Cells were homogenized in RIPA lysis buffer (Beyotime Institute of Biotechnology, Shanghai, China) containing with freshly added protease inhibitors and phosphatase inhibitor. Protein was analyzed with a bicinchoninic acid assay (Beyotime Biotechnology, Shanghai, China) to quantify protein concentration. A total of 30 µg of total protein was loaded per lane. Proteins were resolved by 10% SDS-PAGE and transferred to PVDF membranes. 3% BSA (Solarbio, Beijing, China) was administrated at room temperature for 90 min to block nonspecific binding sites. The anti-AP1M1 rabbit polyclonal antibodies (ab111135) was purchased from Abcam (Cambridge, UK), the β-actin antibody (AC026) was purchased from Abclonal (Wuhan China), the antibodies for total JNK (#9252), AKT (#4691) and phosphorylated JNK (#4668) and AKT (#4060) were purchased from CST (Boston, MA, USA).
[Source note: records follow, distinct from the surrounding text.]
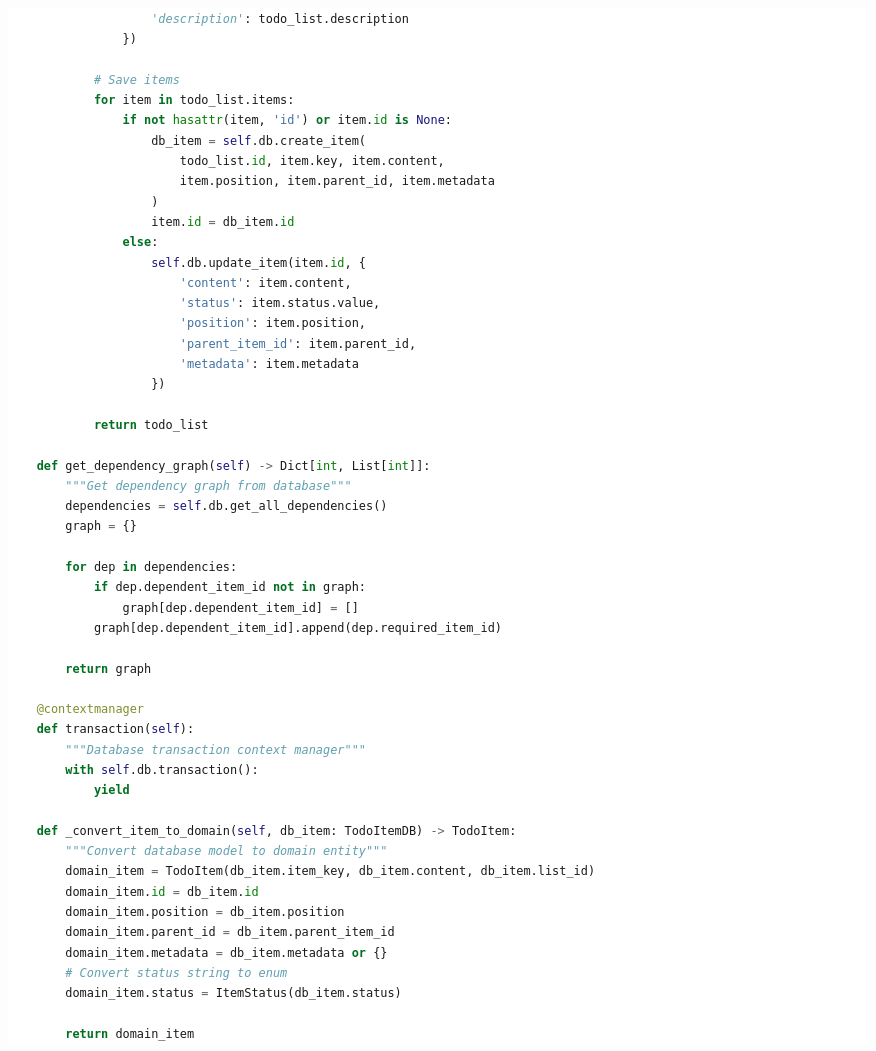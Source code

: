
 ```python
                    'description': todo_list.description
                })
            
            # Save items
            for item in todo_list.items:
                if not hasattr(item, 'id') or item.id is None:
                    db_item = self.db.create_item(
                        todo_list.id, item.key, item.content, 
                        item.position, item.parent_id, item.metadata
                    )
                    item.id = db_item.id
                else:
                    self.db.update_item(item.id, {
                        'content': item.content,
                        'status': item.status.value,
                        'position': item.position,
                        'parent_item_id': item.parent_id,
                        'metadata': item.metadata
                    })
            
            return todo_list
    
    def get_dependency_graph(self) -> Dict[int, List[int]]:
        """Get dependency graph from database"""
        dependencies = self.db.get_all_dependencies()
        graph = {}
        
        for dep in dependencies:
            if dep.dependent_item_id not in graph:
                graph[dep.dependent_item_id] = []
            graph[dep.dependent_item_id].append(dep.required_item_id)
        
        return graph
    
    @contextmanager
    def transaction(self):
        """Database transaction context manager"""
        with self.db.transaction():
            yield
    
    def _convert_item_to_domain(self, db_item: TodoItemDB) -> TodoItem:
        """Convert database model to domain entity"""
        domain_item = TodoItem(db_item.item_key, db_item.content, db_item.list_id)
        domain_item.id = db_item.id
        domain_item.position = db_item.position
        domain_item.parent_id = db_item.parent_item_id
        domain_item.metadata = db_item.metadata or {}
        # Convert status string to enum
        domain_item.status = ItemStatus(db_item.status)
        
        return domain_item
```

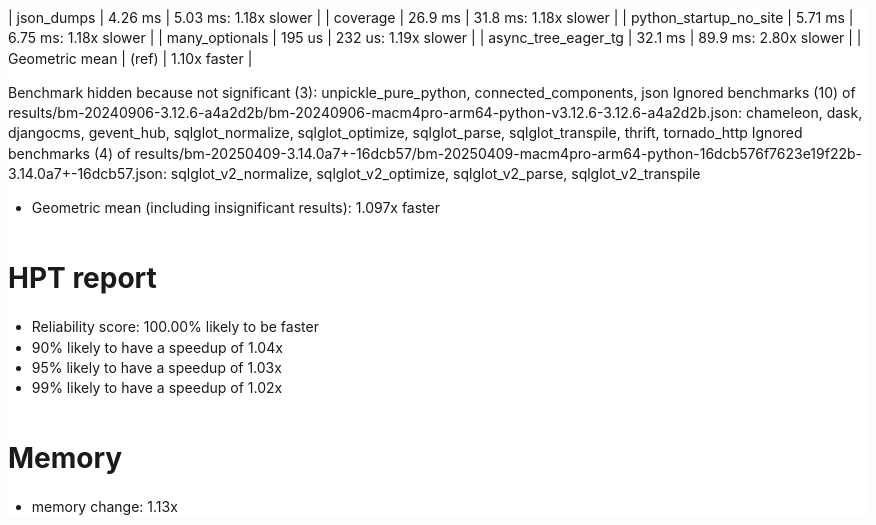 | json_dumps                       | 4.26 ms                                                  | 5.03 ms: 1.18x slower                                                    |
| coverage                         | 26.9 ms                                                  | 31.8 ms: 1.18x slower                                                    |
| python_startup_no_site           | 5.71 ms                                                  | 6.75 ms: 1.18x slower                                                    |
| many_optionals                   | 195 us                                                   | 232 us: 1.19x slower                                                     |
| async_tree_eager_tg              | 32.1 ms                                                  | 89.9 ms: 2.80x slower                                                    |
| Geometric mean                   | (ref)                                                    | 1.10x faster                                                             |

Benchmark hidden because not significant (3): unpickle_pure_python, connected_components, json
Ignored benchmarks (10) of results/bm-20240906-3.12.6-a4a2d2b/bm-20240906-macm4pro-arm64-python-v3.12.6-3.12.6-a4a2d2b.json: chameleon, dask, djangocms, gevent_hub, sqlglot_normalize, sqlglot_optimize, sqlglot_parse, sqlglot_transpile, thrift, tornado_http
Ignored benchmarks (4) of results/bm-20250409-3.14.0a7+-16dcb57/bm-20250409-macm4pro-arm64-python-16dcb576f7623e19f22b-3.14.0a7+-16dcb57.json: sqlglot_v2_normalize, sqlglot_v2_optimize, sqlglot_v2_parse, sqlglot_v2_transpile

- Geometric mean (including insignificant results): 1.097x faster

# HPT report

- Reliability score: 100.00% likely to be faster
- 90% likely to have a speedup of 1.04x
- 95% likely to have a speedup of 1.03x
- 99% likely to have a speedup of 1.02x

# Memory
- memory change: 1.13x
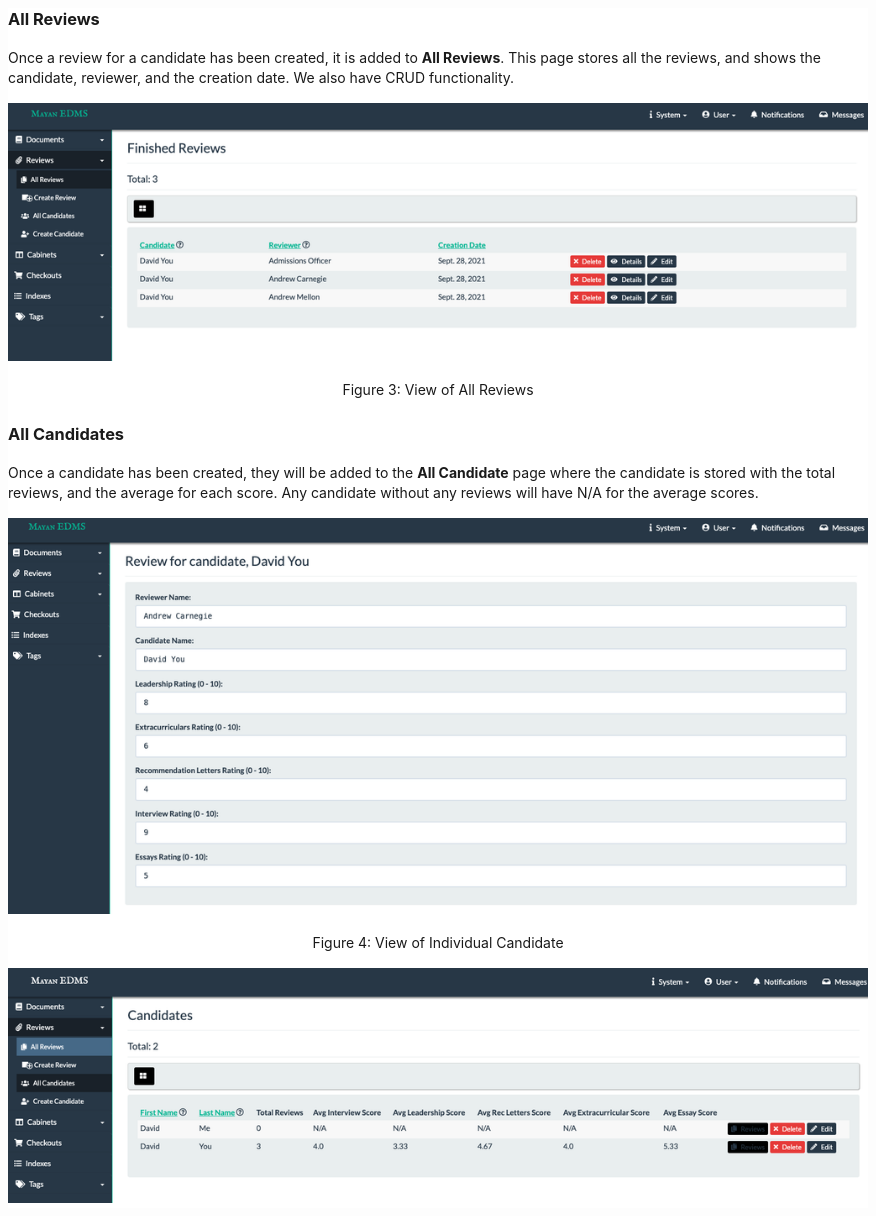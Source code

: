 <h3 align="left">All Reviews</h3>
<p>
  Once a review for a candidate has been created, it is added to <b>All Reviews</b>. This page stores all the reviews, and shows the candidate, reviewer, and the creation date. We also have CRUD functionality.
<p>
<img width="1000" heigth="1000" src="images/show_all_candidate_reviews.png">
<p align="center">Figure 3: View of All Reviews</p>

<h3 align="left">All Candidates</h3>
<p>
  Once a candidate has been created, they will be added to the <b>All Candidate</b> page where the candidate is stored with the total reviews, and the average for each score. Any candidate without any reviews will have N/A for the average scores.
<p>
<img width="1000" heigth="1000" src="images/show_candidate_review.png">
<p align="center">Figure 4: View of Individual Candidate</p>
<img width="1000" heigth="1000" src="images/show_all_candidates.png">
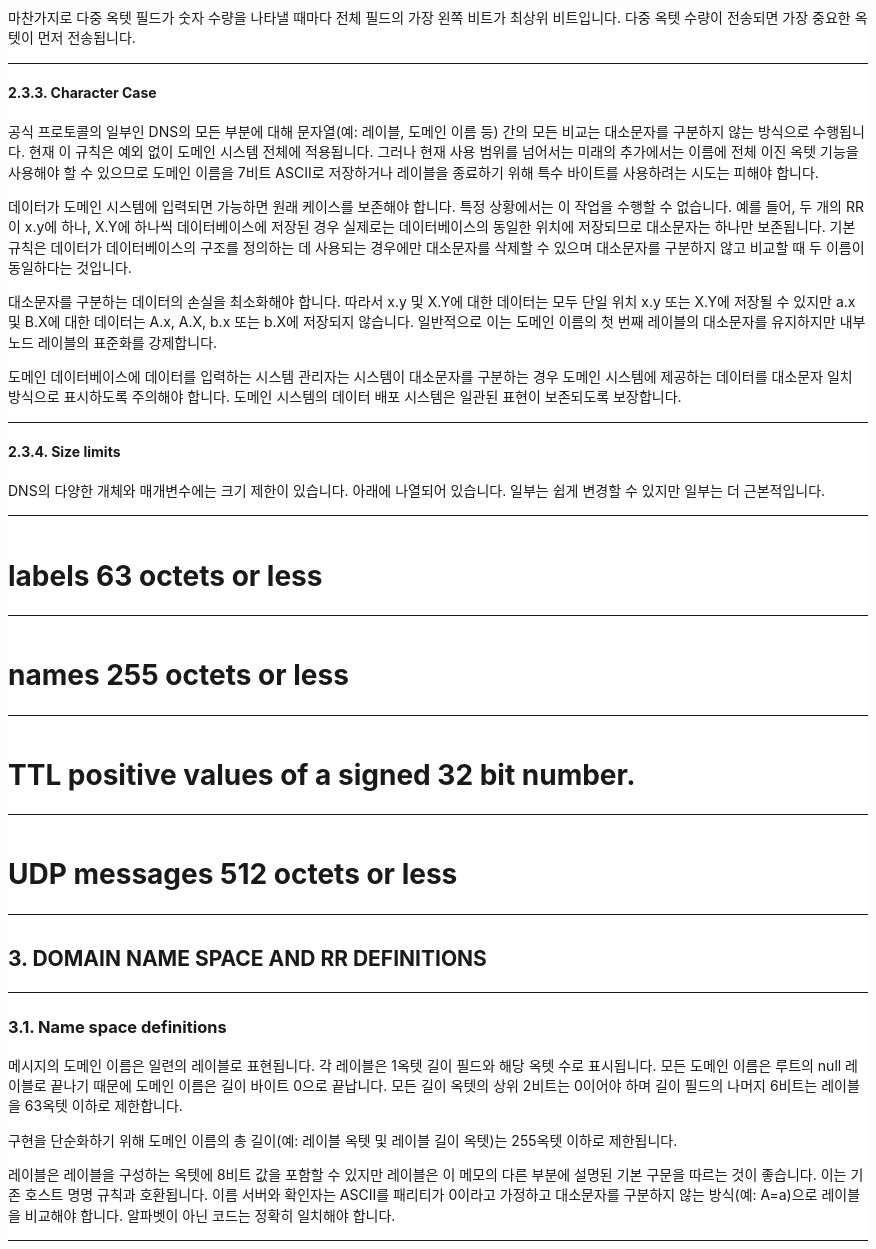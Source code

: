 마찬가지로 다중 옥텟 필드가 숫자 수량을 나타낼 때마다 전체 필드의 가장 왼쪽 비트가 최상위 비트입니다. 다중 옥텟 수량이 전송되면 가장 중요한 옥텟이 먼저 전송됩니다.

---
#### **2.3.3. Character Case**

공식 프로토콜의 일부인 DNS의 모든 부분에 대해 문자열\(예: 레이블, 도메인 이름 등\) 간의 모든 비교는 대소문자를 구분하지 않는 방식으로 수행됩니다. 현재 이 규칙은 예외 없이 도메인 시스템 전체에 적용됩니다. 그러나 현재 사용 범위를 넘어서는 미래의 추가에서는 이름에 전체 이진 옥텟 기능을 사용해야 할 수 있으므로 도메인 이름을 7비트 ASCII로 저장하거나 레이블을 종료하기 위해 특수 바이트를 사용하려는 시도는 피해야 합니다.

데이터가 도메인 시스템에 입력되면 가능하면 원래 케이스를 보존해야 합니다. 특정 상황에서는 이 작업을 수행할 수 없습니다. 예를 들어, 두 개의 RR이 x.y에 하나, X.Y에 하나씩 데이터베이스에 저장된 경우 실제로는 데이터베이스의 동일한 위치에 저장되므로 대소문자는 하나만 보존됩니다. 기본 규칙은 데이터가 데이터베이스의 구조를 정의하는 데 사용되는 경우에만 대소문자를 삭제할 수 있으며 대소문자를 구분하지 않고 비교할 때 두 이름이 동일하다는 것입니다.

대소문자를 구분하는 데이터의 손실을 최소화해야 합니다. 따라서 x.y 및 X.Y에 대한 데이터는 모두 단일 위치 x.y 또는 X.Y에 저장될 수 있지만 a.x 및 B.X에 대한 데이터는 A.x, A.X, b.x 또는 b.X에 저장되지 않습니다. 일반적으로 이는 도메인 이름의 첫 번째 레이블의 대소문자를 유지하지만 내부 노드 레이블의 표준화를 강제합니다.

도메인 데이터베이스에 데이터를 입력하는 시스템 관리자는 시스템이 대소문자를 구분하는 경우 도메인 시스템에 제공하는 데이터를 대소문자 일치 방식으로 표시하도록 주의해야 합니다. 도메인 시스템의 데이터 배포 시스템은 일관된 표현이 보존되도록 보장합니다.

---
#### **2.3.4. Size limits**

DNS의 다양한 개체와 매개변수에는 크기 제한이 있습니다. 아래에 나열되어 있습니다. 일부는 쉽게 변경할 수 있지만 일부는 더 근본적입니다.

---
# **labels          63 octets or less**
---
# **names           255 octets or less**
---
# **TTL             positive values of a signed 32 bit number.**
---
# **UDP messages    512 octets or less**
---
## **3. DOMAIN NAME SPACE AND RR DEFINITIONS**
---
### **3.1. Name space definitions**

메시지의 도메인 이름은 일련의 레이블로 표현됩니다. 각 레이블은 1옥텟 길이 필드와 해당 옥텟 수로 표시됩니다. 모든 도메인 이름은 루트의 null 레이블로 끝나기 때문에 도메인 이름은 길이 바이트 0으로 끝납니다. 모든 길이 옥텟의 상위 2비트는 0이어야 하며 길이 필드의 나머지 6비트는 레이블을 63옥텟 이하로 제한합니다.

구현을 단순화하기 위해 도메인 이름의 총 길이\(예: 레이블 옥텟 및 레이블 길이 옥텟\)는 255옥텟 이하로 제한됩니다.

레이블은 레이블을 구성하는 옥텟에 8비트 값을 포함할 수 있지만 레이블은 이 메모의 다른 부분에 설명된 기본 구문을 따르는 것이 좋습니다. 이는 기존 호스트 명명 규칙과 호환됩니다. 이름 서버와 확인자는 ASCII를 패리티가 0이라고 가정하고 대소문자를 구분하지 않는 방식\(예: A=a\)으로 레이블을 비교해야 합니다. 알파벳이 아닌 코드는 정확히 일치해야 합니다.

---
The final dilution of AP1M1 antibodies was 1:500, β-actin antibody was 1:5,000, the others were 1:1,000. After incubation with the primary antibodies overnight at 4°C, the PVDF membranes were washed with TBST buffer thrice and incubated with 1:1,000 diluted HRP-linked secondary antibody (#7074) at room temperature for 60 min. The labeled bands were detected with ECL Plus Western blotting detection kit (Beyotime Institute of Biotechnology).